Wow, but the man had a body. Trim waist, thick legs. He had to be a professional athlete, she thought. Did she know him? Blackhawks? Cubs? Something. Had to be. A body like that was made to be put to work. That was a body that could make a million-dollar contract, no doubt. Model? Maybe he was a model. Or an action star. Someone from the cast of Chicago Fire? Seemed like he had to be famous.
He glanced up for a second, and sent her the smallest quirk of a smile, and that was when she realized she was staring at him like an idiot. She grabbed her phone and glanced down, wondering if he realized she’d been mentally undressing him. Emma felt a blush creep up the back of her neck. I must have sex on the brain, she thought. Look! Nost is already working.
He was handsome, she admitted to herself as she tried not to openly stare. He had jet-black hair and wore a button-down shirt tucked into dark washed jeans. His arms looked muscled even through the fabric of his shirt, and his stomach was flat and hard, not a hint of unfit abs anywhere. He wore a watch on his wrist that even from a distance looked expensive, but no wedding ring, Emma noticed. The bartender served him a top-shelf rye on the rocks. The man took a sip as he pulled out his phone.
This is why we have to use apps all the time, Emma lamented. We don’t see who’s right in front of us.
It reminded Emma of the time her mother asked her why she didn’t just go out with her friends to meet someone.
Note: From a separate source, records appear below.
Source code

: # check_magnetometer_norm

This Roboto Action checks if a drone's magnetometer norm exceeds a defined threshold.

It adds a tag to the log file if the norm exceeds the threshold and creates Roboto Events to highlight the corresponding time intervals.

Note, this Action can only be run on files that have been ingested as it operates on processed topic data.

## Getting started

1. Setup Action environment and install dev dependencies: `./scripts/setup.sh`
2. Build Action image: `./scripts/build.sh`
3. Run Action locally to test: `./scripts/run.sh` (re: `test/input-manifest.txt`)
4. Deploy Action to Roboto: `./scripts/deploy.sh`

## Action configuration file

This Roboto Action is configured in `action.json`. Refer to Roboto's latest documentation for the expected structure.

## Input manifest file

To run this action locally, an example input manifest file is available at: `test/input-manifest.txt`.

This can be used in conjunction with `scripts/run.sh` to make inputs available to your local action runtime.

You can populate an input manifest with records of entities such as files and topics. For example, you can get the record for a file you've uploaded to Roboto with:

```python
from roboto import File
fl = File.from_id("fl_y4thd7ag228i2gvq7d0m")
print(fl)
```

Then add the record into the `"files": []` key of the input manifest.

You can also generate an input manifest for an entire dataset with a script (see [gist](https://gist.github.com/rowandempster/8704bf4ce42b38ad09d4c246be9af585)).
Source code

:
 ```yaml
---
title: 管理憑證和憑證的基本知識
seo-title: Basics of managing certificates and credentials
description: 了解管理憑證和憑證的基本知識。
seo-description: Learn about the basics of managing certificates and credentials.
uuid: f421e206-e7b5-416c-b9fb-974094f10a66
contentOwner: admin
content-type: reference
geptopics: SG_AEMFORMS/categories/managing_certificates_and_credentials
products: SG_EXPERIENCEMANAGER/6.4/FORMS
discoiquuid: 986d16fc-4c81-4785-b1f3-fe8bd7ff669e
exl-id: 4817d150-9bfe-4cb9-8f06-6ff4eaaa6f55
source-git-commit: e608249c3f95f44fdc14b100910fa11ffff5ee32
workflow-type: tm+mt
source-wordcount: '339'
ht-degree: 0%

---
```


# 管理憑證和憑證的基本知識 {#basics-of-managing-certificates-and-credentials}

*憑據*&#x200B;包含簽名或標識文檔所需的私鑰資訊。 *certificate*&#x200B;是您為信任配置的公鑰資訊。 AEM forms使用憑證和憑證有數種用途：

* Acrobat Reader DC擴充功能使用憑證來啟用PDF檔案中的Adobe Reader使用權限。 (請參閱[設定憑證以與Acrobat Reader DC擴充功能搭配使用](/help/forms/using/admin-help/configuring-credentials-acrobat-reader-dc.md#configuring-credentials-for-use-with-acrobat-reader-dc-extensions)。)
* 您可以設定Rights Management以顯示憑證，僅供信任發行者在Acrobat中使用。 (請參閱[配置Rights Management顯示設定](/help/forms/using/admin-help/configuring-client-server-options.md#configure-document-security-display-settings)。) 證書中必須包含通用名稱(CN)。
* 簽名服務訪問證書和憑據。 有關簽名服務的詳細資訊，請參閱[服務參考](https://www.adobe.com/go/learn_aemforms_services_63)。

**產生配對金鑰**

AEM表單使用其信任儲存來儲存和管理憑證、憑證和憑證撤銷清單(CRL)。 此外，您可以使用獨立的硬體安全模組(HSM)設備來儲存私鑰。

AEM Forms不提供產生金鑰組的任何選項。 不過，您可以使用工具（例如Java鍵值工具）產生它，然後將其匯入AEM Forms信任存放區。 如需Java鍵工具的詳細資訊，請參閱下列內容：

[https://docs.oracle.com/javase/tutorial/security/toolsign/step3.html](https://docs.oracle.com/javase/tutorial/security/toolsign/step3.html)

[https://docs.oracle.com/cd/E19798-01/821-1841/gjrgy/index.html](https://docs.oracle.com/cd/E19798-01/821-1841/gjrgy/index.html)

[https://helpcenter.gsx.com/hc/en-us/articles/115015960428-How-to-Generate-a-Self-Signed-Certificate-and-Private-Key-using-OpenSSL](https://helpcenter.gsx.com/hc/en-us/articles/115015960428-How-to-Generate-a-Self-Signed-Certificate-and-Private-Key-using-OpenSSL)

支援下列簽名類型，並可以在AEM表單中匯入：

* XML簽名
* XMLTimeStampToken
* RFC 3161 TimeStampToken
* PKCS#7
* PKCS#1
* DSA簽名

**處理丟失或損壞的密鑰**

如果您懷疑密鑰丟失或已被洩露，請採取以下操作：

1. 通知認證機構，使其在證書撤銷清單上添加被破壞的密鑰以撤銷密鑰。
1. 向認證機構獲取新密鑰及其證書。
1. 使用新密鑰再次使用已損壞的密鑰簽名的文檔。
This was why, she inwardly groaned. All the best prospects kept their noses in their phones. Her own phone dinged with an incoming alert, and she grabbed it from the bar. Maybe it was Mr. Happy Fun Time.
She glanced at her phone and saw a message from Nost all right, but it hadn’t come from Happy Fun Time. It had come from “Mr. X,” the same profile that had popped up earlier yesterday. Emma saw a timer already going on the profile signaling how much time she had to reply. Emma also noticed he had both a v and c next to his name: verified and clear, she remembered. Good. That was good.
Just wanted to say hi, since you’re in my neighborhood.
Neighborhood? Huh?
How did you know that?She typed quickly, glancing around, almost as if she’d find someone staring at her.
The maps feature?He offered.
Emma literally smacked her own forehead. Of course. The “who’s closest to me on Nost right now” map. Or, as she liked to think about it, the I have to get laid right now and anybody will do, ANYBODY in a one square mile area feature. She glanced at the map and saw the markers and realized about a dozen Nost users were in the vicinity, hell, the very building she was in. But I’m in a hotel, so duh. She tried to figure out where Mr. X might be, but couldn’t quite make it out. There were so many little triangles, they all overlapped in one big blob.
What does Mr. X stand for?she asked.